===== Material for this exercise

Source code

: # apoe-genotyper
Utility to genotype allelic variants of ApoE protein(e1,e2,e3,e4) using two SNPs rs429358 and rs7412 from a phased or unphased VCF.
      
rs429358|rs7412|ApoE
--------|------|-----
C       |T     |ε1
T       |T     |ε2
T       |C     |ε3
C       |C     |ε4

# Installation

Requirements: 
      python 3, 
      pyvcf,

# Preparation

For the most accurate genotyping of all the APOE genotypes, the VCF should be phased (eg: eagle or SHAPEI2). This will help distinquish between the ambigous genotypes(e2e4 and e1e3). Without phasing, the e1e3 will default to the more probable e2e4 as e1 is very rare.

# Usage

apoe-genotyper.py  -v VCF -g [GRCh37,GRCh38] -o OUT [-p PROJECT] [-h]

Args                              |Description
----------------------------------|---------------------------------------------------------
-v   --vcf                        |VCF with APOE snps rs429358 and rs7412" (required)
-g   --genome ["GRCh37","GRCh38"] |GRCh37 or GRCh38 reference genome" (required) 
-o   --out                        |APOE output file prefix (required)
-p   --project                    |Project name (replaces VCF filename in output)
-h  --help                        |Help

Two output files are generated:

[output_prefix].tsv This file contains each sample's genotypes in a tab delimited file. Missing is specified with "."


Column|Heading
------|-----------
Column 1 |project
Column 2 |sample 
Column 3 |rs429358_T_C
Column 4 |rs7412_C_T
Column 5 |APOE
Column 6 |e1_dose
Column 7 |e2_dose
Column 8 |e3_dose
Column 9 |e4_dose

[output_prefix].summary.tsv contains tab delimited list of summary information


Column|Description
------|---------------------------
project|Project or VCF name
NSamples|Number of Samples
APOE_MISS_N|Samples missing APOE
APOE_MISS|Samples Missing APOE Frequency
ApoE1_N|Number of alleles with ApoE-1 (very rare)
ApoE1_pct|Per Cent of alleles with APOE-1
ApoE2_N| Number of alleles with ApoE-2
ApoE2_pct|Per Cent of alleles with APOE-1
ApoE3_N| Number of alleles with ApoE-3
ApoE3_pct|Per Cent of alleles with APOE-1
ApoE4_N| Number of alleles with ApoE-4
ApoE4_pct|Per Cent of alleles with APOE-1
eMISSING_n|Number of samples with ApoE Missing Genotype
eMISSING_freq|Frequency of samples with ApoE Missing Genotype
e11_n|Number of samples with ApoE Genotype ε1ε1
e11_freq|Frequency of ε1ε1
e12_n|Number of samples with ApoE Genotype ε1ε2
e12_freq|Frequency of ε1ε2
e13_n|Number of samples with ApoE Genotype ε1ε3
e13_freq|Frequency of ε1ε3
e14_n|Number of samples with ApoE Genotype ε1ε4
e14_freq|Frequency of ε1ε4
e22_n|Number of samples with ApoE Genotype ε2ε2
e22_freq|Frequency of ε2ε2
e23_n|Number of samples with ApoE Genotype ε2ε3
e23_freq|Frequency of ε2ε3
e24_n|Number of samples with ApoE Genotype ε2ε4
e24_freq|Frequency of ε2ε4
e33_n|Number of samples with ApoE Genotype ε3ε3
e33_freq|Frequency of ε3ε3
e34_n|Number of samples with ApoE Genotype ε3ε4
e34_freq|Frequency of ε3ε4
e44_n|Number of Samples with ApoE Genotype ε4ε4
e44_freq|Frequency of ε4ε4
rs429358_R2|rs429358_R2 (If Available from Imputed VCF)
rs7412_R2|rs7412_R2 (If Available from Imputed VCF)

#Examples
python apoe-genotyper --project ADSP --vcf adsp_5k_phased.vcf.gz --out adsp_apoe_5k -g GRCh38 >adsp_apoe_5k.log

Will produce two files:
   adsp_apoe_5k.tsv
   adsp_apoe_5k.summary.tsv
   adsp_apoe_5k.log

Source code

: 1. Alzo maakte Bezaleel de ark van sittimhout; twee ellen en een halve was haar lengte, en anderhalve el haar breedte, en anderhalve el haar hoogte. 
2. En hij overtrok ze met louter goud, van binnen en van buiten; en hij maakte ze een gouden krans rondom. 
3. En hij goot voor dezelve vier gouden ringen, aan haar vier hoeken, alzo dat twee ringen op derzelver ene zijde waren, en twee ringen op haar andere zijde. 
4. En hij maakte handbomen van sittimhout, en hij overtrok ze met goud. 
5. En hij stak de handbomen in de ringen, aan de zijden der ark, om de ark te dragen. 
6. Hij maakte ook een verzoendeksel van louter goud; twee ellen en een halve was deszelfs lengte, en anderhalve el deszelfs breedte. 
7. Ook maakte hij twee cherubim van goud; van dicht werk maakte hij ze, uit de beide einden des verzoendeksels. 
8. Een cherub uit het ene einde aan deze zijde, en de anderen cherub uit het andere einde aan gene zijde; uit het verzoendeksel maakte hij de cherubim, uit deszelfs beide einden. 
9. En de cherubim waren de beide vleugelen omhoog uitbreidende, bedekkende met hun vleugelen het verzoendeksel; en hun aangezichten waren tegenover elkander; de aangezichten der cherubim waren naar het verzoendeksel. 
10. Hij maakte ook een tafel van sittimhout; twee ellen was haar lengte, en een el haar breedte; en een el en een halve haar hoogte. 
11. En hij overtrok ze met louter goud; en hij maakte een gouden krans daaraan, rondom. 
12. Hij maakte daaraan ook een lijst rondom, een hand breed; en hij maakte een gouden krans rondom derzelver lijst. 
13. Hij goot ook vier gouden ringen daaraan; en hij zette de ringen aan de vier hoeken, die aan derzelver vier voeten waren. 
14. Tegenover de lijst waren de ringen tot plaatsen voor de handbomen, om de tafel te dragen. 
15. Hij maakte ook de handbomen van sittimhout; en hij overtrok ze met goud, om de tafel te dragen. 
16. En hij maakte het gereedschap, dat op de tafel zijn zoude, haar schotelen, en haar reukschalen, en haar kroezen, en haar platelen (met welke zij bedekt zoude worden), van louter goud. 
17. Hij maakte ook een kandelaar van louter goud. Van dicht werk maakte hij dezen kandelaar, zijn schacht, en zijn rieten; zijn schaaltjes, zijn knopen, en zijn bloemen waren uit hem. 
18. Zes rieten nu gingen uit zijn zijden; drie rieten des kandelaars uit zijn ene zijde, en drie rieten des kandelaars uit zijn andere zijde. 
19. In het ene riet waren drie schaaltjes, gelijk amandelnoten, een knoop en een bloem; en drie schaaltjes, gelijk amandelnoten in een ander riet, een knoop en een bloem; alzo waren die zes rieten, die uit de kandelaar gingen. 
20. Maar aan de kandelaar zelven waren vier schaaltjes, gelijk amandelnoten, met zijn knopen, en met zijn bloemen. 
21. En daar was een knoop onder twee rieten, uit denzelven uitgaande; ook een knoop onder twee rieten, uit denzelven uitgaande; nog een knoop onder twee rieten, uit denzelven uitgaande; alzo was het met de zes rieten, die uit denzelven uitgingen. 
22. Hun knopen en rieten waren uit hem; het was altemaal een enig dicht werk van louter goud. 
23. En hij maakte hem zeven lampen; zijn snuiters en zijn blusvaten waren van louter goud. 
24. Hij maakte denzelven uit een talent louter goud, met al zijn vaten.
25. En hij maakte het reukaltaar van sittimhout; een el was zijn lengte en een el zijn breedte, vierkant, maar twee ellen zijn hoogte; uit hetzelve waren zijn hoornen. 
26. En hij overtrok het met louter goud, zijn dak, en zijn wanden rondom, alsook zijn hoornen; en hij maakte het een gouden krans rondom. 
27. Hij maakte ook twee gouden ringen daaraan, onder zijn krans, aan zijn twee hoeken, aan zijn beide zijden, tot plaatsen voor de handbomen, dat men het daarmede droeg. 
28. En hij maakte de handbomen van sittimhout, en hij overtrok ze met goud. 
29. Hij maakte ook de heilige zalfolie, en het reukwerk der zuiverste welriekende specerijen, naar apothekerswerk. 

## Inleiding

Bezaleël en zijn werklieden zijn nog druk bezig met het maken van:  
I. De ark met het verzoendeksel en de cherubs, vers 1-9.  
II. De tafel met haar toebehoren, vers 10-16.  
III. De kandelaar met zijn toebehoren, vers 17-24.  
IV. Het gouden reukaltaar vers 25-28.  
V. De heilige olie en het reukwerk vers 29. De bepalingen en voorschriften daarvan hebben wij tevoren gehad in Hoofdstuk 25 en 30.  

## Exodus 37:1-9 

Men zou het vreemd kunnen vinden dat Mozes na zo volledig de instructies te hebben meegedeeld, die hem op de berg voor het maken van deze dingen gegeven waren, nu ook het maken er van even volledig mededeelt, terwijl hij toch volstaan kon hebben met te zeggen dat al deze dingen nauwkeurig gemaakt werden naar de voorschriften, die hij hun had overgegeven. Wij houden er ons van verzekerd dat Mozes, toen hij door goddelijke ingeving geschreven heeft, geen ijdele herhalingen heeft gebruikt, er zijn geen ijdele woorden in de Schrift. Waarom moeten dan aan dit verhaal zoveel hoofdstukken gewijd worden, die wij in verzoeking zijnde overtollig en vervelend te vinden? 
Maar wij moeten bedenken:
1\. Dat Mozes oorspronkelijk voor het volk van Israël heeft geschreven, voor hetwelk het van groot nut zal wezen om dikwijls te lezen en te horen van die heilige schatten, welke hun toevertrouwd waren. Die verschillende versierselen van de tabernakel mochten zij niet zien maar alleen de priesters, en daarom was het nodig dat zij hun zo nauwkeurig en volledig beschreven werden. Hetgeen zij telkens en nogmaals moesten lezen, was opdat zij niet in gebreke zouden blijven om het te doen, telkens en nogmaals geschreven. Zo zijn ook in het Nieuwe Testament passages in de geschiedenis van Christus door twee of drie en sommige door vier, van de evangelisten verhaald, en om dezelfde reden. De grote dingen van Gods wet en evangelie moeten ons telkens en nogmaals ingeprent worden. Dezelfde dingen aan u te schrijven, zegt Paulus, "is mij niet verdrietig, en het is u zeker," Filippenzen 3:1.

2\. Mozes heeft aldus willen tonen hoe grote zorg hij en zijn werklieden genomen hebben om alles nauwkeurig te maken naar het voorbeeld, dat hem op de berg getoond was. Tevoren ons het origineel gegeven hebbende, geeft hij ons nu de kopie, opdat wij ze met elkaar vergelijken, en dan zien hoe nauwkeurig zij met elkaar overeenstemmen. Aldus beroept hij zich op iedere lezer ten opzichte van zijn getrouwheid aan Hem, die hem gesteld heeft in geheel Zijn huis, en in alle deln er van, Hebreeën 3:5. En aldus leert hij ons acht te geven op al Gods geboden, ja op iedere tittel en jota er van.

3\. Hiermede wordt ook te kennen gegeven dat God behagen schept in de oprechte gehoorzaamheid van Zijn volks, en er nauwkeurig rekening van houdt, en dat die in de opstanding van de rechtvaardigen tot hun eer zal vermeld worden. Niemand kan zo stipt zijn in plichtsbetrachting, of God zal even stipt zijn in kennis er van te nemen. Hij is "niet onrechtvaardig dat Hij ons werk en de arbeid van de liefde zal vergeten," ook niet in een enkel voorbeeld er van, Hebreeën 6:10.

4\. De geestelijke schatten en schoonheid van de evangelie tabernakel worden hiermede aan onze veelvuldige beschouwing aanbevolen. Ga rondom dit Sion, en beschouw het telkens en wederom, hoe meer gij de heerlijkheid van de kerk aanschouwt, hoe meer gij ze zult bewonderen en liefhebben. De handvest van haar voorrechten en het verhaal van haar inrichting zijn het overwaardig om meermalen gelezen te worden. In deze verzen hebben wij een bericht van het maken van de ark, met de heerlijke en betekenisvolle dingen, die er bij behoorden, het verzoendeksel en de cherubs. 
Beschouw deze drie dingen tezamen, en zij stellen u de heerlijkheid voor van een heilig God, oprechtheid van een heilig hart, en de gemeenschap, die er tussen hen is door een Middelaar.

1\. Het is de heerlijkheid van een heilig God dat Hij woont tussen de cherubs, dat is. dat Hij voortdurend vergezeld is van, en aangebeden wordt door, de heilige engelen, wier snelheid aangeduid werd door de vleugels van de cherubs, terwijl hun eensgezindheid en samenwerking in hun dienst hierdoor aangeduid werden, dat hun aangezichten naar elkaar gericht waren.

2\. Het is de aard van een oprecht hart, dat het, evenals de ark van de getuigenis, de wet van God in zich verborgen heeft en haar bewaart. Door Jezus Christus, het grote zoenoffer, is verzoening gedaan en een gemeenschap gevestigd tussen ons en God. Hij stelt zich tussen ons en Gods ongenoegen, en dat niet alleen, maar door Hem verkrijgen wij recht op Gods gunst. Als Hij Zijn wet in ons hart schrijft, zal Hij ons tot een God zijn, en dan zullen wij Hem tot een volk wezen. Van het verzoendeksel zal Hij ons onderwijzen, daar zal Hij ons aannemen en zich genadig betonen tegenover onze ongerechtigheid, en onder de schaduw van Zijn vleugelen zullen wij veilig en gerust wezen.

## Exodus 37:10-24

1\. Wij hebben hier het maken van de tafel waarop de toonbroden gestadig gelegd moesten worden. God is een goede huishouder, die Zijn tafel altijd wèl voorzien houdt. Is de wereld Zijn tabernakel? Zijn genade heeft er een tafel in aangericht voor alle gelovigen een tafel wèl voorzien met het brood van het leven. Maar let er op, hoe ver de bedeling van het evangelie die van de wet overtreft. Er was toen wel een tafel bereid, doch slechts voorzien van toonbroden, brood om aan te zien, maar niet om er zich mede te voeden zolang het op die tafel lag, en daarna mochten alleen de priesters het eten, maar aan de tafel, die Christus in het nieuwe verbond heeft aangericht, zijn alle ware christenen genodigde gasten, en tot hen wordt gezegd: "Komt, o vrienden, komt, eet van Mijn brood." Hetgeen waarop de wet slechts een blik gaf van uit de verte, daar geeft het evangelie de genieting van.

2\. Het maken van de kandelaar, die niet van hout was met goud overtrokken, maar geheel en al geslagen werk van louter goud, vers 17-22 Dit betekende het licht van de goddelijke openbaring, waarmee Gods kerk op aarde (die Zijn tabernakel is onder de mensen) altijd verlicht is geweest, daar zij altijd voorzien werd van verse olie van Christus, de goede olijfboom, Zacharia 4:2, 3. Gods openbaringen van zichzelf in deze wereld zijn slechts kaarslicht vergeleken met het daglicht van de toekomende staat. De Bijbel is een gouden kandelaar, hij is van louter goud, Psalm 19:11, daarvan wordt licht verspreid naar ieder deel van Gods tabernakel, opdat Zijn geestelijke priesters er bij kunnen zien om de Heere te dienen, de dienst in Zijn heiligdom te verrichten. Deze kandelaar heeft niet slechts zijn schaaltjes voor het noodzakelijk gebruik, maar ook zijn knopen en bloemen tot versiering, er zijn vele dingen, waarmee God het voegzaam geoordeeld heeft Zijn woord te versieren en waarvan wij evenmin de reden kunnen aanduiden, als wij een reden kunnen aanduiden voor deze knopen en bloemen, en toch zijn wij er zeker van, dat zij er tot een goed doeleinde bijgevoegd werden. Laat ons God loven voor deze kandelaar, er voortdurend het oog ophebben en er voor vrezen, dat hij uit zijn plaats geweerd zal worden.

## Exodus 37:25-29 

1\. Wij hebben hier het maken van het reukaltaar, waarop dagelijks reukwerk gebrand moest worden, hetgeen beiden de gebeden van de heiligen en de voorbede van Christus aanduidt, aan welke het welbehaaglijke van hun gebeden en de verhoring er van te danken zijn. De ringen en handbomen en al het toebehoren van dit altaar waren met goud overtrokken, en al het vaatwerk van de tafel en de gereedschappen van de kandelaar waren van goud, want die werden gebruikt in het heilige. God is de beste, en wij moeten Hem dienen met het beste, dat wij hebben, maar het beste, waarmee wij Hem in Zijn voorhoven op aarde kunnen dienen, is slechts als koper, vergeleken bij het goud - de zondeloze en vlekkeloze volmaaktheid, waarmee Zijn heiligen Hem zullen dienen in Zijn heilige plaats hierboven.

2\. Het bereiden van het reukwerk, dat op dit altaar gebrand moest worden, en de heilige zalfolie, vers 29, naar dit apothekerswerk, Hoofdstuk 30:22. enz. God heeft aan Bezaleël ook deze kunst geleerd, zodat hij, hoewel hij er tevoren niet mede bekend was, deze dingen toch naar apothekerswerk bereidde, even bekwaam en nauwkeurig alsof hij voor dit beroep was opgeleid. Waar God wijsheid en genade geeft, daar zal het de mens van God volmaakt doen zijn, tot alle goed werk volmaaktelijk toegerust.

==========

• Work request: All that belongs in your answer is the stretch of entries above from the line with "ApoE4_N| Number of alleles with ApoE-4" through the line with "8. Een cherub", printed exactly.

• Expected answer:
ApoE4_N| Number of alleles with ApoE-4
ApoE4_pct|Per Cent of alleles with APOE-1
eMISSING_n|Number of samples with ApoE Missing Genotype
eMISSING_freq|Frequency of samples with ApoE Missing Genotype
e11_n|Number of samples with ApoE Genotype ε1ε1
e11_freq|Frequency of ε1ε1
e12_n|Number of samples with ApoE Genotype ε1ε2
e12_freq|Frequency of ε1ε2
e13_n|Number of samples with ApoE Genotype ε1ε3
e13_freq|Frequency of ε1ε3
e14_n|Number of samples with ApoE Genotype ε1ε4
e14_freq|Frequency of ε1ε4
e22_n|Number of samples with ApoE Genotype ε2ε2
e22_freq|Frequency of ε2ε2
e23_n|Number of samples with ApoE Genotype ε2ε3
e23_freq|Frequency of ε2ε3
e24_n|Number of samples with ApoE Genotype ε2ε4
e24_freq|Frequency of ε2ε4
e33_n|Number of samples with ApoE Genotype ε3ε3
e33_freq|Frequency of ε3ε3
e34_n|Number of samples with ApoE Genotype ε3ε4
e34_freq|Frequency of ε3ε4
e44_n|Number of Samples with ApoE Genotype ε4ε4
e44_freq|Frequency of ε4ε4
rs429358_R2|rs429358_R2 (If Available from Imputed VCF)
rs7412_R2|rs7412_R2 (If Available from Imputed VCF)

#Examples
python apoe-genotyper --project ADSP --vcf adsp_5k_phased.vcf.gz --out adsp_apoe_5k -g GRCh38 >adsp_apoe_5k.log

Will produce two files:
   adsp_apoe_5k.tsv
   adsp_apoe_5k.summary.tsv
   adsp_apoe_5k.log

Source code

: 1. Alzo maakte Bezaleel de ark van sittimhout; twee ellen en een halve was haar lengte, en anderhalve el haar breedte, en anderhalve el haar hoogte. 
2. En hij overtrok ze met louter goud, van binnen en van buiten; en hij maakte ze een gouden krans rondom. 
3. En hij goot voor dezelve vier gouden ringen, aan haar vier hoeken, alzo dat twee ringen op derzelver ene zijde waren, en twee ringen op haar andere zijde. 
4. En hij maakte handbomen van sittimhout, en hij overtrok ze met goud. 
5. En hij stak de handbomen in de ringen, aan de zijden der ark, om de ark te dragen. 
6. Hij maakte ook een verzoendeksel van louter goud; twee ellen en een halve was deszelfs lengte, en anderhalve el deszelfs breedte. 
7. Ook maakte hij twee cherubim van goud; van dicht werk maakte hij ze, uit de beide einden des verzoendeksels. 
8. Een cherub uit het ene einde aan deze zijde, en de anderen cherub uit het andere einde aan gene zijde; uit het verzoendeksel maakte hij de cherubim, uit deszelfs beide einden. 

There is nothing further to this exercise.